With nothing added and nothing dropped, copy the entire listing.

- _EXCERPTED DATA_
========================================================================
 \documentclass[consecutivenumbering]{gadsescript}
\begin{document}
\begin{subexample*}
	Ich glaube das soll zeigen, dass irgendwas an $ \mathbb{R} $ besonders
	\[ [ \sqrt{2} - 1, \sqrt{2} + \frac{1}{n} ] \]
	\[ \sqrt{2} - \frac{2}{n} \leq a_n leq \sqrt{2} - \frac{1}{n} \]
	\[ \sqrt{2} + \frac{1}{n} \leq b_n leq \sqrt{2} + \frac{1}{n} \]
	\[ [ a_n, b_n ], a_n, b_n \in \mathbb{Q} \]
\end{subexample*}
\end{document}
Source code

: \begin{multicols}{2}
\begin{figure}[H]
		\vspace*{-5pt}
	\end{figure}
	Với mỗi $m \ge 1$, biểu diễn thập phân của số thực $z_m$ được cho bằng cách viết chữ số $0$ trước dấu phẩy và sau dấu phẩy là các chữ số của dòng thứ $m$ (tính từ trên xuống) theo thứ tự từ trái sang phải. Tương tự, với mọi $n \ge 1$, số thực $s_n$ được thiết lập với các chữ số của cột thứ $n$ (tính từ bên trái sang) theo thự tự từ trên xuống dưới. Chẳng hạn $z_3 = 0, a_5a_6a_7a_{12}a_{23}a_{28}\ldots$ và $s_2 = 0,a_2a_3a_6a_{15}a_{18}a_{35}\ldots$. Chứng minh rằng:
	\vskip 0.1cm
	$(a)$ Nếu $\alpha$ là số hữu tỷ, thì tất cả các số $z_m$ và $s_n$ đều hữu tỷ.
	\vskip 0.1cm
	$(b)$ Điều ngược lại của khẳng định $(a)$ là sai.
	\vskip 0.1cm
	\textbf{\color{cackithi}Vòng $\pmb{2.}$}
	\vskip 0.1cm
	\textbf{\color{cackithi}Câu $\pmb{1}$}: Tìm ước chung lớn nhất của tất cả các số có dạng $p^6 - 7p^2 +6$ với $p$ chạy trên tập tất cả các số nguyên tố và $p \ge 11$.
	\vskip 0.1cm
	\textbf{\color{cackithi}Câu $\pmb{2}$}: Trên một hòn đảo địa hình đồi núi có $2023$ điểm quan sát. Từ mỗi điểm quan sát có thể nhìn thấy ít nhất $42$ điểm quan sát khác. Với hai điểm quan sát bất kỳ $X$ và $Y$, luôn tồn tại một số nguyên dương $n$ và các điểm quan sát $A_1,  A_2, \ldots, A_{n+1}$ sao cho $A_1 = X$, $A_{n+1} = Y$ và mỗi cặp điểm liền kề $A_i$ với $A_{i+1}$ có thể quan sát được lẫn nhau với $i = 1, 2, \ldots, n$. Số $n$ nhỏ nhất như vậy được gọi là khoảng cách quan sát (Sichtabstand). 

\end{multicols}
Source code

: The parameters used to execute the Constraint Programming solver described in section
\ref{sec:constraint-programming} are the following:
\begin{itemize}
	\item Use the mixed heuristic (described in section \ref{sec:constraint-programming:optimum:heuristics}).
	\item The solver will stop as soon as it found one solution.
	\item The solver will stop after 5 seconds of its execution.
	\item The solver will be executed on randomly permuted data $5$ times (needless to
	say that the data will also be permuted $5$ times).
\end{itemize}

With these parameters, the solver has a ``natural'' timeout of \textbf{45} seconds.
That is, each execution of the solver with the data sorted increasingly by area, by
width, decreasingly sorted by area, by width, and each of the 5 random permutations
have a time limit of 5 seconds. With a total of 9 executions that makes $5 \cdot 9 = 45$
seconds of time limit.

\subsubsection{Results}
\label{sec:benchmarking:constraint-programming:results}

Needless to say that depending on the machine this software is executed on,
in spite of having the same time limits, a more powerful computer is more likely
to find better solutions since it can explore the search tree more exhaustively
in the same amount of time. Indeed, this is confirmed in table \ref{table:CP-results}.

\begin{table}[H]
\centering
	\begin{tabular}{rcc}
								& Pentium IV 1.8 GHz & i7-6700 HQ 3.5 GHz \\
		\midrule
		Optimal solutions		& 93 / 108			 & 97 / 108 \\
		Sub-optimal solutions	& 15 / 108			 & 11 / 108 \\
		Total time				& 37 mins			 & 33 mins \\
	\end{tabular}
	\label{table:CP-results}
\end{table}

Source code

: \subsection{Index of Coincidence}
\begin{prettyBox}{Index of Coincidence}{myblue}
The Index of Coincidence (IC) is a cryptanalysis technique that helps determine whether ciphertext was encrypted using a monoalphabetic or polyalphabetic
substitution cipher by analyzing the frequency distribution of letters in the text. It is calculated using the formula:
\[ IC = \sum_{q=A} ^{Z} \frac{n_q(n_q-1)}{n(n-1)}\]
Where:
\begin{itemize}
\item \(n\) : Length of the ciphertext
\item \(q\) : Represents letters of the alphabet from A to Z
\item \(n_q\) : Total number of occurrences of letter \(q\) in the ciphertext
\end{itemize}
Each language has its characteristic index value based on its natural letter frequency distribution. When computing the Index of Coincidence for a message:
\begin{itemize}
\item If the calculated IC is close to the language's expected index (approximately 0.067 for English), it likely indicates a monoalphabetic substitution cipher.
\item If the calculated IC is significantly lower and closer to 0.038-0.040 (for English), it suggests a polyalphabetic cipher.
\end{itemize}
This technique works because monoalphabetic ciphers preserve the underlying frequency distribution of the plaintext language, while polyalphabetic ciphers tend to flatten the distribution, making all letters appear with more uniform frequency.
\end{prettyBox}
========================================================================
- _ANSWER_
 \documentclass[consecutivenumbering]{gadsescript}
\begin{document}
\begin{subexample*}
	Ich glaube das soll zeigen, dass irgendwas an $ \mathbb{R} $ besonders
	\[ [ \sqrt{2} - 1, \sqrt{2} + \frac{1}{n} ] \]
	\[ \sqrt{2} - \frac{2}{n} \leq a_n leq \sqrt{2} - \frac{1}{n} \]
	\[ \sqrt{2} + \frac{1}{n} \leq b_n leq \sqrt{2} + \frac{1}{n} \]
	\[ [ a_n, b_n ], a_n, b_n \in \mathbb{Q} \]
\end{subexample*}
\end{document}
Source code

: \begin{multicols}{2}
\begin{figure}[H]
		\vspace*{-5pt}
	\end{figure}
	Với mỗi $m \ge 1$, biểu diễn thập phân của số thực $z_m$ được cho bằng cách viết chữ số $0$ trước dấu phẩy và sau dấu phẩy là các chữ số của dòng thứ $m$ (tính từ trên xuống) theo thứ tự từ trái sang phải. Tương tự, với mọi $n \ge 1$, số thực $s_n$ được thiết lập với các chữ số của cột thứ $n$ (tính từ bên trái sang) theo thự tự từ trên xuống dưới. Chẳng hạn $z_3 = 0, a_5a_6a_7a_{12}a_{23}a_{28}\ldots$ và $s_2 = 0,a_2a_3a_6a_{15}a_{18}a_{35}\ldots$. Chứng minh rằng:
	\vskip 0.1cm
	$(a)$ Nếu $\alpha$ là số hữu tỷ, thì tất cả các số $z_m$ và $s_n$ đều hữu tỷ.
	\vskip 0.1cm
	$(b)$ Điều ngược lại của khẳng định $(a)$ là sai.
	\vskip 0.1cm
	\textbf{\color{cackithi}Vòng $\pmb{2.}$}
	\vskip 0.1cm
	\textbf{\color{cackithi}Câu $\pmb{1}$}: Tìm ước chung lớn nhất của tất cả các số có dạng $p^6 - 7p^2 +6$ với $p$ chạy trên tập tất cả các số nguyên tố và $p \ge 11$.
	\vskip 0.1cm
	\textbf{\color{cackithi}Câu $\pmb{2}$}: Trên một hòn đảo địa hình đồi núi có $2023$ điểm quan sát. Từ mỗi điểm quan sát có thể nhìn thấy ít nhất $42$ điểm quan sát khác. Với hai điểm quan sát bất kỳ $X$ và $Y$, luôn tồn tại một số nguyên dương $n$ và các điểm quan sát $A_1,  A_2, \ldots, A_{n+1}$ sao cho $A_1 = X$, $A_{n+1} = Y$ và mỗi cặp điểm liền kề $A_i$ với $A_{i+1}$ có thể quan sát được lẫn nhau với $i = 1, 2, \ldots, n$. Số $n$ nhỏ nhất như vậy được gọi là khoảng cách quan sát (Sichtabstand). 

\end{multicols}
Source code

: The parameters used to execute the Constraint Programming solver described in section
\ref{sec:constraint-programming} are the following:
\begin{itemize}
	\item Use the mixed heuristic (described in section \ref{sec:constraint-programming:optimum:heuristics}).
	\item The solver will stop as soon as it found one solution.
	\item The solver will stop after 5 seconds of its execution.
	\item The solver will be executed on randomly permuted data $5$ times (needless to
	say that the data will also be permuted $5$ times).
\end{itemize}

With these parameters, the solver has a ``natural'' timeout of \textbf{45} seconds.
That is, each execution of the solver with the data sorted increasingly by area, by
width, decreasingly sorted by area, by width, and each of the 5 random permutations
have a time limit of 5 seconds. With a total of 9 executions that makes $5 \cdot 9 = 45$
seconds of time limit.

\subsubsection{Results}
\label{sec:benchmarking:constraint-programming:results}

Needless to say that depending on the machine this software is executed on,
in spite of having the same time limits, a more powerful computer is more likely
to find better solutions since it can explore the search tree more exhaustively
in the same amount of time. Indeed, this is confirmed in table \ref{table:CP-results}.

\begin{table}[H]
\centering
	\begin{tabular}{rcc}
								& Pentium IV 1.8 GHz & i7-6700 HQ 3.5 GHz \\
		\midrule
		Optimal solutions		& 93 / 108			 & 97 / 108 \\
		Sub-optimal solutions	& 15 / 108			 & 11 / 108 \\
		Total time				& 37 mins			 & 33 mins \\
	\end{tabular}
	\label{table:CP-results}
\end{table}

Source code

: \subsection{Index of Coincidence}
\begin{prettyBox}{Index of Coincidence}{myblue}
The Index of Coincidence (IC) is a cryptanalysis technique that helps determine whether ciphertext was encrypted using a monoalphabetic or polyalphabetic
substitution cipher by analyzing the frequency distribution of letters in the text. It is calculated using the formula:
\[ IC = \sum_{q=A} ^{Z} \frac{n_q(n_q-1)}{n(n-1)}\]
Where:
\begin{itemize}
\item \(n\) : Length of the ciphertext
\item \(q\) : Represents letters of the alphabet from A to Z
\item \(n_q\) : Total number of occurrences of letter \(q\) in the ciphertext
\end{itemize}
Each language has its characteristic index value based on its natural letter frequency distribution. When computing the Index of Coincidence for a message:
\begin{itemize}
\item If the calculated IC is close to the language's expected index (approximately 0.067 for English), it likely indicates a monoalphabetic substitution cipher.
\item If the calculated IC is significantly lower and closer to 0.038-0.040 (for English), it suggests a polyalphabetic cipher.
\end{itemize}
This technique works because monoalphabetic ciphers preserve the underlying frequency distribution of the plaintext language, while polyalphabetic ciphers tend to flatten the distribution, making all letters appear with more uniform frequency.
\end{prettyBox}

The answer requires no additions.